EXERCISE
Can you print the data exactly and leave out each image?

[Source texts of formatted documents]
------------------------------------------------------------------------
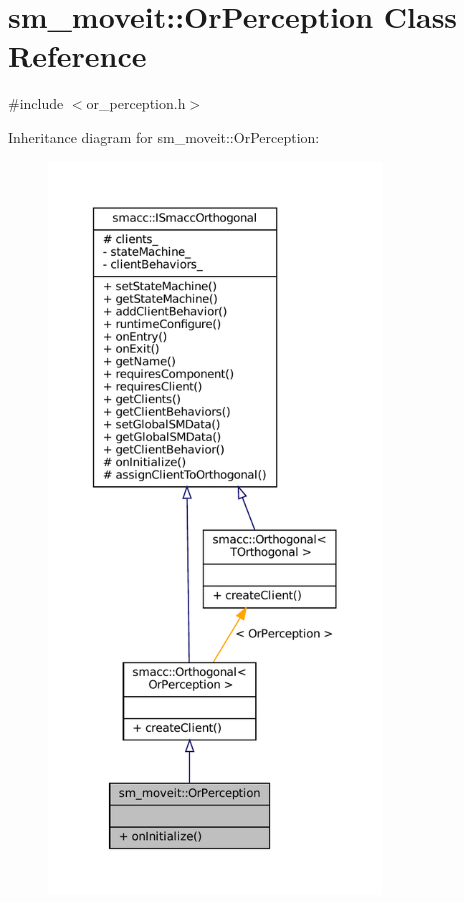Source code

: \hypertarget{classsm__moveit_1_1OrPerception}{}\section{sm\+\_\+moveit\+:\+:Or\+Perception Class Reference}
\label{classsm__moveit_1_1OrPerception}


{\ttfamily \#include $<$or\+\_\+perception.\+h$>$}



Inheritance diagram for sm\+\_\+moveit\+:\+:Or\+Perception\+:
\nopagebreak
\begin{figure}[H]
\begin{center}
\leavevmode
\includegraphics[height=550pt]{classsm__moveit_1_1OrPerception__inherit__graph}
\end{center}
\end{figure}



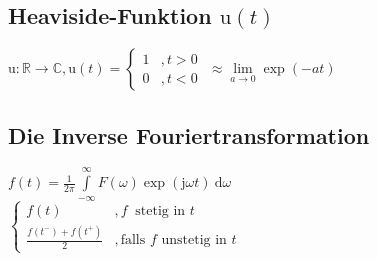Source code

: \documentclass[6pt,a4paper]{scrartcl}
\renewcommand{\i}{\ensuremath{\mathrm{j}}}										%
\newcommand{\ra}[0]{\ensuremath{\rightarrow}} 									%
\newcommand{\diff}{\ensuremath{\ \mathrm d}}									%
\newcommand{\heavi}{\ensuremath{\mathrm{u}}}									%
\newcommand{\R}{\ensuremath{\mathbb R}}
\newcommand{\C}{\ensuremath{\mathbb C}}
\begin{document}
\begin{multicols}{4}
	\subsection{Heaviside-Funktion $\heavi(t)$}
	$\heavi:\R \ra \C, \heavi(t) = \begin{cases} 1 &, t>0 \\ 0 & ,t<0 \end{cases}$ \qquad $\approx \lim\limits_{a \ra 0} \exp(-at)$\\
	
	\subsection{Die Inverse Fouriertransformation}
	$f(t) = \frac{1}{2\pi} \int\limits_{-\infty}^\infty F(\omega) \exp(\i \omega t) \diff \omega$\\
	$\begin{cases} f(t) & ,f\ \text{ stetig in }t \\ \frac{f(t^-) + f(t^+)}{2} & ,\text{falls } f\text{ unstetig in }t \end{cases}$
	
	
	

\end{multicols}
\end{document}
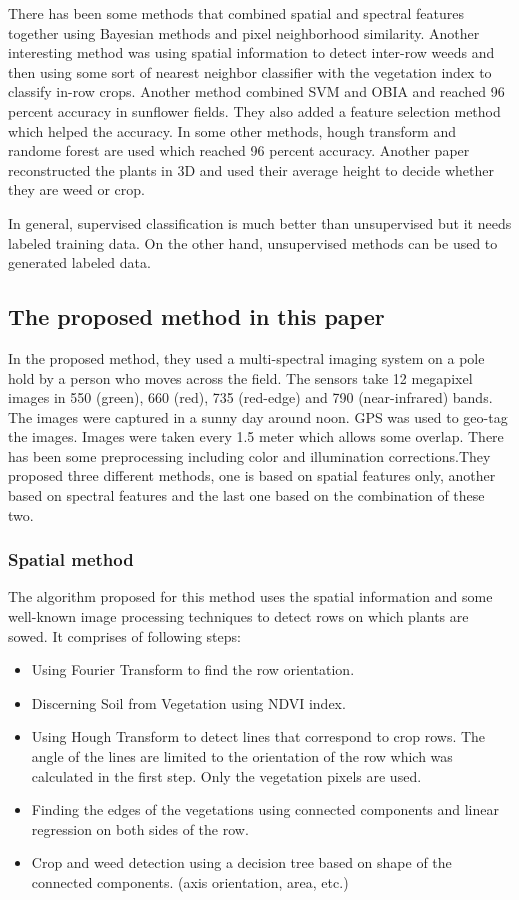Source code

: \documentclass{article}
\begin{document}
	There has been some methods that combined spatial and spectral features together using Bayesian methods and pixel neighborhood similarity. Another interesting method was using spatial information to detect inter-row weeds and then using some sort of nearest neighbor classifier with the vegetation index to classify in-row crops. Another method combined SVM and OBIA and reached 96 percent accuracy in sunflower fields. They also added a feature selection method which helped the accuracy. In some other methods, hough transform and randome forest are used which reached 96 percent accuracy. Another paper reconstructed the plants in 3D and used their average height to decide whether they are weed or crop. 
	
	In general, supervised classification is much better than unsupervised but it needs labeled training data. On the other hand, unsupervised methods can be used to generated labeled data. 
	
	\subsection{The proposed method in this paper}
	
	In the proposed method, they used a multi-spectral imaging system on a pole hold by a person who moves across the field. The sensors take 12 megapixel images in 550 (green), 660 (red), 735 (red-edge) and 790 (near-infrared) bands. The images were captured in a sunny day around noon. GPS was used to geo-tag the images. Images were taken every 1.5 meter which allows some overlap. There has been some preprocessing including color and illumination corrections.They proposed three different methods, one is based on spatial features only, another based on spectral features and the last one based on the combination of these two.
	
	\subsubsection{Spatial method}
	
	The algorithm proposed for this method uses the spatial information and some well-known image processing techniques to detect rows on which plants are sowed. It comprises of following steps:
	
	\begin{itemize}
		\item Using Fourier Transform to find the row orientation.
		\item Discerning Soil from Vegetation using NDVI index. 
		\item Using Hough Transform to detect lines that correspond to crop rows. The angle of the lines are limited to the orientation of the row which was calculated in the first step. Only the vegetation pixels are used.
		\item Finding the edges of the vegetations using connected components and linear regression on both sides of the row. 
		\item Crop and weed detection using a decision tree based on shape of the connected components. (axis orientation, area, etc.)
	\end{itemize}
	
	


	
\end{document}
------------------------------------------------------------------------
YOUR SOLUTION
Source code

: \hypertarget{classsm__moveit_1_1OrPerception}{}\section{sm\+\_\+moveit\+:\+:Or\+Perception Class Reference}
\label{classsm__moveit_1_1OrPerception}


{\ttfamily \#include $<$or\+\_\+perception.\+h$>$}



Inheritance diagram for sm\+\_\+moveit\+:\+:Or\+Perception\+:
\nopagebreak
\begin{figure}[H]
\begin{center}
\leavevmode
\includegraphics[height=550pt]{classsm__moveit_1_1OrPerception__inherit__graph}
\end{center}
\end{figure}



Source code

: \documentclass[6pt,a4paper]{scrartcl}
\renewcommand{\i}{\ensuremath{\mathrm{j}}}										%
\newcommand{\ra}[0]{\ensuremath{\rightarrow}} 									%
\newcommand{\diff}{\ensuremath{\ \mathrm d}}									%
\newcommand{\heavi}{\ensuremath{\mathrm{u}}}									%
\newcommand{\R}{\ensuremath{\mathbb R}}
\newcommand{\C}{\ensuremath{\mathbb C}}
\begin{document}
\begin{multicols}{4}
	\subsection{Heaviside-Funktion $\heavi(t)$}
	$\heavi:\R \ra \C, \heavi(t) = \begin{cases} 1 &, t>0 \\ 0 & ,t<0 \end{cases}$ \qquad $\approx \lim\limits_{a \ra 0} \exp(-at)$\\
	
	\subsection{Die Inverse Fouriertransformation}
	$f(t) = \frac{1}{2\pi} \int\limits_{-\infty}^\infty F(\omega) \exp(\i \omega t) \diff \omega$\\
	$\begin{cases} f(t) & ,f\ \text{ stetig in }t \\ \frac{f(t^-) + f(t^+)}{2} & ,\text{falls } f\text{ unstetig in }t \end{cases}$
	
	
	

\end{multicols}
\end{document}
Source code

: \documentclass{article}
\begin{document}
	There has been some methods that combined spatial and spectral features together using Bayesian methods and pixel neighborhood similarity. Another interesting method was using spatial information to detect inter-row weeds and then using some sort of nearest neighbor classifier with the vegetation index to classify in-row crops. Another method combined SVM and OBIA and reached 96 percent accuracy in sunflower fields. They also added a feature selection method which helped the accuracy. In some other methods, hough transform and randome forest are used which reached 96 percent accuracy. Another paper reconstructed the plants in 3D and used their average height to decide whether they are weed or crop. 
	
	In general, supervised classification is much better than unsupervised but it needs labeled training data. On the other hand, unsupervised methods can be used to generated labeled data. 
	
	\subsection{The proposed method in this paper}
	
	In the proposed method, they used a multi-spectral imaging system on a pole hold by a person who moves across the field. The sensors take 12 megapixel images in 550 (green), 660 (red), 735 (red-edge) and 790 (near-infrared) bands. The images were captured in a sunny day around noon. GPS was used to geo-tag the images. Images were taken every 1.5 meter which allows some overlap. There has been some preprocessing including color and illumination corrections.They proposed three different methods, one is based on spatial features only, another based on spectral features and the last one based on the combination of these two.
	
	\subsubsection{Spatial method}
	
	The algorithm proposed for this method uses the spatial information and some well-known image processing techniques to detect rows on which plants are sowed. It comprises of following steps:
	
	\begin{itemize}
		\item Using Fourier Transform to find the row orientation.
		\item Discerning Soil from Vegetation using NDVI index. 
		\item Using Hough Transform to detect lines that correspond to crop rows. The angle of the lines are limited to the orientation of the row which was calculated in the first step. Only the vegetation pixels are used.
		\item Finding the edges of the vegetations using connected components and linear regression on both sides of the row. 
		\item Crop and weed detection using a decision tree based on shape of the connected components. (axis orientation, area, etc.)
	\end{itemize}
	
	


	
\end{document}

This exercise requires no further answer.